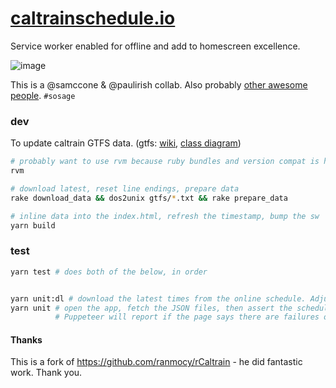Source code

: # [caltrainschedule.io](https://caltrainschedule.io/)

Service worker enabled for offline and add to homescreen excellence.

![image](https://cloud.githubusercontent.com/assets/39191/15494867/a3f2a7c2-2141-11e6-9793-9b38e03aa6cf.png)

This is a @samccone & @paulirish collab. Also probably [other awesome people](https://github.com/paulirish/caltrainschedule.io/graphs/contributors). `#sosage`


### dev

To update caltrain GTFS data. (gtfs: [wiki](https://en.m.wikipedia.org/wiki/General_Transit_Feed_Specification), [class diagram](https://commons.wikimedia.org/wiki/File:GTFS_class_diagram.svg#mw-jump-to-license))
```sh
# probably want to use rvm because ruby bundles and version compat is hard
rvm

# download latest, reset line endings, prepare data
rake download_data && dos2unix gtfs/*.txt && rake prepare_data

# inline data into the index.html, refresh the timestamp, bump the sw
yarn build
```

### test

```sh
yarn test # does both of the below, in order


yarn unit:dl # download the latest times from the online schedule. Adjust the results and save to JSON.
yarn unit # open the app, fetch the JSON files, then assert the schedules are equal clientside.
          # Puppeteer will report if the page says there are failures or not.
```

#### Thanks

This is a fork of https://github.com/ranmocy/rCaltrain - he did fantastic work. Thank you.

__________________________________________________

§ Problem statement
Look through the entries above; copy every line holding the string "latest".

§ Completed exercise
# download latest, reset line endings, prepare data
yarn unit:dl # download the latest times from the online schedule. Adjust the results and save to JSON.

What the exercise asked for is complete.